Лев Николаевич, живший в Севастополе среди тысячи смертей, видел их тогда только телесными очами. Тут на смерть любимого брата он в первый раз взглянул духовными очами и ужаснулся. Как искренний человек, он с необычайною правдивостью признал себя побежденным ею, несостоятельным перед ее могуществом. И эта правдивость спасла его. С этой минуты, можно сказать, мысль о смерти не покидала его; она приводит его к неизбежному духовному кризису и победе над нею. Еще через месяц по поводу новой смерти он пишет следующее:

"Умер в мучениях мальчик 13 лет от чахотки. За что? Единственное объяснение дает вера в возмездие будущей жизни. Ежели ее нет, то нет и справедливости, и не нужно справедливости, и потребность справедливости есть суеверие.

Справедливость составляет существеннейшую потребность человека к человеку. То же отношение человек ищет в своем отношении к миру. Без будущей жизни его нет. Целесообразность - единственный, неизменный закон природы, скажут естественники. Ее нет в явлениях души человека - любви, поэзии; в лучших явлениях ее нет. Все это было и умерло, часто не выразившись. Природа далеко переступила свою цель, давши человеку потребность поэзии и любви, ежели один закон ее - целесообразность".

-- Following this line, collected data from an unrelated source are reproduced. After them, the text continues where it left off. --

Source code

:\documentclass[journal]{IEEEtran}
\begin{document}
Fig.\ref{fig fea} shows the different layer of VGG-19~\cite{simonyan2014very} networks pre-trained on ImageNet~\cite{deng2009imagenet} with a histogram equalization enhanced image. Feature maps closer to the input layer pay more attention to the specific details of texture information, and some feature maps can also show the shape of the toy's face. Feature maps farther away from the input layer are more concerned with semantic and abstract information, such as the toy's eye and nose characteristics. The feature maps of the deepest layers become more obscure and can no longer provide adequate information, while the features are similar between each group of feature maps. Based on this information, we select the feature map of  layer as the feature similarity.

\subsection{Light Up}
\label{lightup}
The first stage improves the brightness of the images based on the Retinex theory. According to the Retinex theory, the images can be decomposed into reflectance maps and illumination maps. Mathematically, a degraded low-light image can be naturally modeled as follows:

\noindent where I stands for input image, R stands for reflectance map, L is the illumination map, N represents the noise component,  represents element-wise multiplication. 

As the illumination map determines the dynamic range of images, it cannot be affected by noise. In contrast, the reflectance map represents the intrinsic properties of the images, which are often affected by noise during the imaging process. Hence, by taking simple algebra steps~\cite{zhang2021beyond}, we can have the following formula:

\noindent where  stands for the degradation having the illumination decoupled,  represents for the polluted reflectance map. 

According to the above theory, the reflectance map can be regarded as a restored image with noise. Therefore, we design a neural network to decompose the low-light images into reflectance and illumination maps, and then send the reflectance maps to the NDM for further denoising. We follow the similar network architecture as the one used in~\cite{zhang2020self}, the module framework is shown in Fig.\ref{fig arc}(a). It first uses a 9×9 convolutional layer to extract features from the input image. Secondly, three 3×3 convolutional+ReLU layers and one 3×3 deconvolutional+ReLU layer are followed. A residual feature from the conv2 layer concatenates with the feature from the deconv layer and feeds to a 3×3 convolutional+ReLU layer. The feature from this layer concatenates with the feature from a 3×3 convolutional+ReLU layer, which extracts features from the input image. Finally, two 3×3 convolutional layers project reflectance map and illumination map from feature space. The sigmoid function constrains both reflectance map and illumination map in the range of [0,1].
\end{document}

Еще позднее, в "Исповеди", он пишет о смерти брата так:

"Другой случай сознания недостаточности для жизни суеверия прогресса была смерть моего брата. Умный, добрый, серьезный человек, он заболел молодым, страдал более года и мучительно умер, не понимая, зачем он жил, и еще менее понимая, зачем он помирает. Никакие теории ничего не могли ответить на эти вопросы ни мне, ни ему во время его медленного и мучительного умирания".

Наконец, уже после просветления своего сознания, он пишет книгу "О жизни", которую заключает словами: "Жизнь человека есть стремление к благу; к чему он стремится, то и дано ему; жизнь, не могущая быть смертью, и благо, не могущее быть злом".

Есть интересные сведения о жизни Льва Николаевича с семьей его сестры в Гиере после смерти брата, рассказанные Сергеем Плаксиным, бывшим тогда еще маленьким мальчиком и жившим со своею матерью в том же пансионе. Вот как он рассказывает о поселении и жизни Толстых на вилле Тош:

"Семейство графа заняло верхний этаж виллы, причем Лев Николаевич поставил свой письменный стол в стеклянной галерее с видом на море. Лев Николаевич, живя в Гиере, часто бывал у сестры на даче, проводя там целые дни.

Неутомимый ходок, Лев Николаевич составлял нам маршрут, изобретая все новые места для прогулок. То мы отправлялись смотреть на выварку соли на полуострове "Porquerollo", то подымались на священную гору, где построена каплица с чудотворной статуей Пресвятой Девы, то ходили к развалинам какого-то замка, почему-то носившего название "Trou des fees" (*).

(* "Пещера волшебниц". *)

По дороге Лев Николаевич рассказывал нам, детям, разные сказки. Помню я какую-то о золотом коне и о гигантском дереве, с вершины которого видны были все моря и города. Зная мою слабую грудь, он нередко сажал меня на свои плечи, продолжая рассказывать на ходу свои сказки. Надо ли говорить, что мы души в нем не чаяли?..

За обедом, вечером, Лев Николаевич рассказывал нашим добродушным хозяевам всевозможные забавные небылицы о России, и те не знали, верить ему или не верить, пока графиня или моя мать не отделяли правды от вымысла.

Сейчас же после обеда мы располагались, смотря по погоде, или на обширной террасе, или в зале, и начиналась возня. Под звуки фортепиано мы изображали балет и оперу, немилосердно терзая слух наших зрителей: маменек, Льва Николаевича и моей бонны Лизы. Балет и опера сменялись гимнастическими упражнениями, причем профессором являлся тот же Лев Николаевич, напиравший главным образом на развитие мускулов.